_ACTION ITEM_
Could you repeat the data word for word while skipping the pictures?

_SUPPLIED RECORDS_
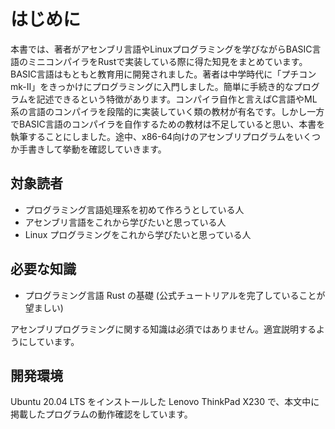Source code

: # はじめに

本書では、著者がアセンブリ言語やLinuxプログラミングを学びながらBASIC言語のミニコンパイラをRustで実装している際に得た知見をまとめています。BASIC言語はもともと教育用に開発されました。著者は中学時代に「プチコンmk-Ⅱ」をきっかけにプログラミングに入門しました。簡単に手続き的なプログラムを記述できるという特徴があります。コンパイラ自作と言えばC言語やML系の言語のコンパイラを段階的に実装していく類の教材が有名です。しかし一方でBASIC言語のコンパイラを自作するための教材は不足していると思い、本書を執筆することにしました。途中、x86-64向けのアセンブリプログラムをいくつか手書きして挙動を確認していきます。

## 対象読者

- プログラミング言語処理系を初めて作ろうとしている人
- アセンブリ言語をこれから学びたいと思っている人
- Linux プログラミングをこれから学びたいと思っている人

## 必要な知識

- プログラミング言語 Rust の基礎 (公式チュートリアルを完了していることが望ましい)

アセンブリプログラミングに関する知識は必須ではありません。適宜説明するようにしています。

## 開発環境

Ubuntu 20.04 LTS をインストールした Lenovo ThinkPad X230 で、本文中に掲載したプログラムの動作確認をしています。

_RESPONSE_
Source code

: # はじめに

本書では、著者がアセンブリ言語やLinuxプログラミングを学びながらBASIC言語のミニコンパイラをRustで実装している際に得た知見をまとめています。BASIC言語はもともと教育用に開発されました。著者は中学時代に「プチコンmk-Ⅱ」をきっかけにプログラミングに入門しました。簡単に手続き的なプログラムを記述できるという特徴があります。コンパイラ自作と言えばC言語やML系の言語のコンパイラを段階的に実装していく類の教材が有名です。しかし一方でBASIC言語のコンパイラを自作するための教材は不足していると思い、本書を執筆することにしました。途中、x86-64向けのアセンブリプログラムをいくつか手書きして挙動を確認していきます。

## 対象読者

- プログラミング言語処理系を初めて作ろうとしている人
- アセンブリ言語をこれから学びたいと思っている人
- Linux プログラミングをこれから学びたいと思っている人

## 必要な知識

- プログラミング言語 Rust の基礎 (公式チュートリアルを完了していることが望ましい)

アセンブリプログラミングに関する知識は必須ではありません。適宜説明するようにしています。

## 開発環境

Ubuntu 20.04 LTS をインストールした Lenovo ThinkPad X230 で、本文中に掲載したプログラムの動作確認をしています。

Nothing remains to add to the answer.